Венок для мертвой Офелии
Шрифт:
«Ты не мой оракул, – сказала я доктору росси, тем не менее с трудом отделываясь от чувства тревоги и беспокойства, охватившего меня. – А значит, я совсем не обязана к тебе прислушиваться».
И вышла в сад, решительно закрыв за собой дверь.
В Ольгином саду пахло розами и яблоками. Яблок в этом году было несметное количество – Ольга не успевала их убирать, она постоянно подбирала новые яблоки, резала их, сушила, варила варенье, а они все падали, и иногда казалось, что каждое утро Бог подвешивает на дерево новую порцию яблок. Мы сидели в самом тенистом уголке сада, потягивали кофе, и я слушала рассказы Ольги про ее приехавшую племянницу Асю – слушала, каюсь, вполуха. Я отдыхала, наслаждаясь и свежим ласковым ветерком, и утренним мягким солнцем, и этими волшебными запахами роз и яблок… Боже, как я все это люблю… Думать мне не хотелось совершенно. Я наконец освободилась от чувства тревоги, от беспокойства и теперь, после того как совершенно успокоилась,
Именно так, сказала я себе. Это были совершенно ненужные воспоминания, которые я ошибочно принимаю за предчувствия. На самом деле – все прекрасно. Чистый воздух. Отдых. Покой. Запах яблок.

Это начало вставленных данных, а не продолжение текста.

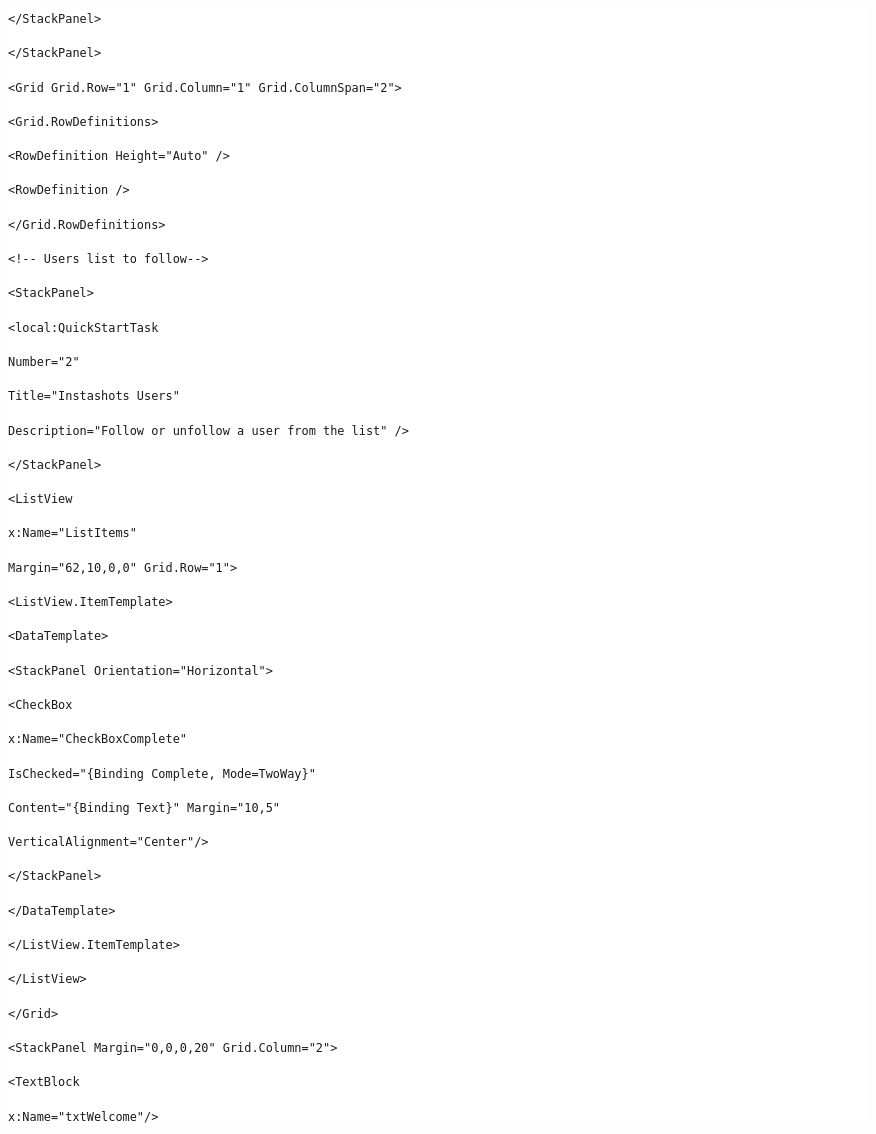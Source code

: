 `</StackPanel>`

`</StackPanel>`

`<Grid Grid.Row="1" Grid.Column="1" Grid.ColumnSpan="2">`

`<Grid.RowDefinitions>`

`<RowDefinition Height="Auto" />`

`<RowDefinition />`

`</Grid.RowDefinitions>`

`<!-- Users list to follow-->`

`<StackPanel>`

`<local:QuickStartTask`

`Number="2"`

`Title="Instashots Users"`

`Description="Follow or unfollow a user from the list" />`

`</StackPanel>`

`<ListView`

`x:Name="ListItems"`

`Margin="62,10,0,0" Grid.Row="1">`

`<ListView.ItemTemplate>`

`<DataTemplate>`

`<StackPanel Orientation="Horizontal">`

`<CheckBox`

`x:Name="CheckBoxComplete"`

`IsChecked="{Binding Complete, Mode=TwoWay}"`

`Content="{Binding Text}" Margin="10,5"`

`VerticalAlignment="Center"/>`

`</StackPanel>`

`</DataTemplate>`

`</ListView.ItemTemplate>`

`</ListView>`

`</Grid>`

`<StackPanel Margin="0,0,0,20" Grid.Column="2">`

`<TextBlock`

`x:Name="txtWelcome"/>`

И вкус яблок… И кофе под раскидистой вишней. С рассказами о гениальной племяннице… Кстати, любопытно, почему в основном матери занижают способности собственных чад, при этом восхищаясь талантами племянников и племянниц? Это связано со страхом, что талант собственного ребенка, если о нем заявить, привлечет к дитяте темные силы? Или простое нежелание выглядеть хвальбушкой? Надо будет узнать у Полины, когда я приеду. Хотя с другой стороны – разве мне это действительно интересно? Или я просто чувствую небольшую обиду за Варьку? Которая – вне всякого сомнения – в будущем талантище? Пусть она и не актриса… Или актрисой быть для женщины нормально, а хорошим профайлером – нет? И сыщицей, наверное, тоже?
– Она очень талантливая девочка, и очень красивая, – говорила Ольга. – Ты наверняка ее видела – она уже играет в спектаклях, представляешь? Первый курс – а ее взяли на роль Офелии…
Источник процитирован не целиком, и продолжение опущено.